Developer Manual
================

This document aims to provide the reader with the necessary information to be able to extend or customize dtControl. We first give an overview of the general software architecture of the tool. Then, we show how support for controllers in new file formats can be added, explain the inner workings of the decision tree (DT) learning component, and explore how dtControl could be extended with new output formats.

Overview
--------

dtControl is written entirely in Python and makes use of both the `numpy <https://numpy.org/>`_ and `scikit-learn <https://scikit-learn.org/stable/>`_ packages for data representation and manipulation. A basic familiarity with this programming environment is assumed throughout this manual. More information on dependencies can be found in the provided `readme <https://gitlab.lrz.de/i7/dtcontrol/-/blob/master/README.rst>`_ and `setup.py <https://gitlab.lrz.de/i7/dtcontrol/-/blob/master/setup.py>`_ files.

An overview of the software architecture of dtControl is given in the following UML component diagram:

.. image:: img/component.png
  :width: 650
  :alt: UML component diagram of dtControl

The heart of the tool is formed by the *DT Learning* subsystem, which is responsible for the actual decision tree algorithms and representation. It provides all of the different options for training DTs and can export the learned trees in the DOT and C format.

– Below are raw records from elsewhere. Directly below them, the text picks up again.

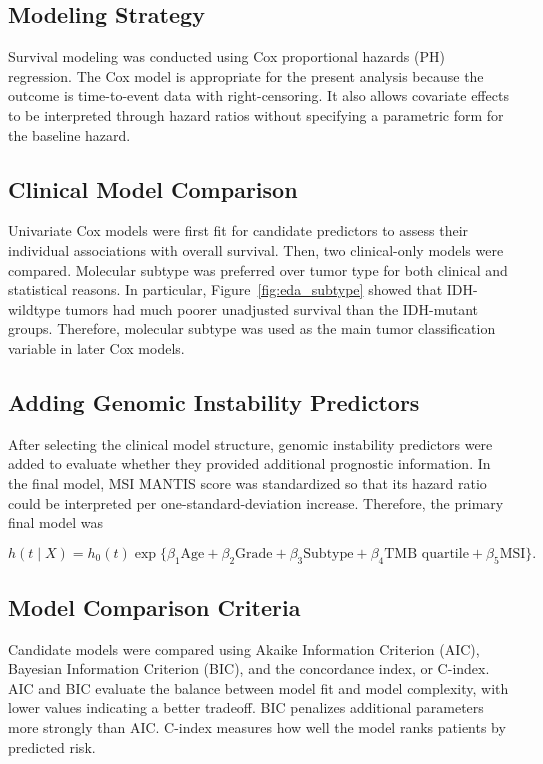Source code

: \documentclass[paper=a4, fontsize=11pt]{scrartcl}
\numberwithin{equation}{section}		%
\numberwithin{figure}{section}			%
\numberwithin{table}{section}				%
\begin{document}
\subsection{Modeling Strategy}

Survival modeling was conducted using Cox proportional hazards (PH) regression. The Cox model is appropriate for the present analysis because the outcome is time-to-event data with right-censoring. It also allows covariate effects to be interpreted through hazard ratios without specifying a parametric form for the baseline hazard. 

\subsection{Clinical Model Comparison}

Univariate Cox models were first fit for candidate predictors to assess their individual associations with overall survival. Then, two clinical-only models were compared. Molecular subtype was preferred over tumor type for both clinical and statistical reasons. In particular, Figure~\ref{fig:eda_subtype} showed that IDH-wildtype tumors had much poorer unadjusted survival than the IDH-mutant groups. Therefore, molecular subtype was used as the main tumor classification variable in later Cox models. 

\subsection{Adding Genomic Instability Predictors} 

After selecting the clinical model structure, genomic instability predictors were added to evaluate whether they provided additional prognostic information. In the final model, MSI MANTIS score was standardized so that its hazard ratio could be interpreted per one-standard-deviation increase. Therefore, the primary final model was 

$$
h(t \mid X) = h_0(t)\exp\{ \beta_1\text{Age} + \beta_2\text{Grade} + \beta_3\text{Subtype} + \beta_4\text{TMB quartile} + \beta_5\text{MSI}\}. 
$$

\subsection{Model Comparison Criteria} 

Candidate models were compared using Akaike Information Criterion (AIC), Bayesian Information Criterion (BIC), and the concordance index, or C-index. AIC and BIC evaluate the balance between model fit and model complexity, with lower values indicating a better tradeoff. BIC penalizes additional parameters more strongly than AIC. C-index measures how well the model ranks patients by predicted risk. 
\end{document}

To make the DT learning itself independent of any verification tool, the *Dataset Management* has been extracted into a separate subsystem, which mainly provides functionality for loading and converting controllers from many different sources such as `SCOTS <https://www.hcs.ei.tum.de/en/software/scots/>`_, `Uppaal Stratego <http://people.cs.aau.dk/~marius/stratego/>`_, and `PRISM <http://prismmodelchecker.org/>`_.

The *Benchmarking* component is responsible for running a set of different given DT learning configurations on a number of specified controllers. It thus uses both the functionality provided by the Dataset Management and the DT Learning subsystems.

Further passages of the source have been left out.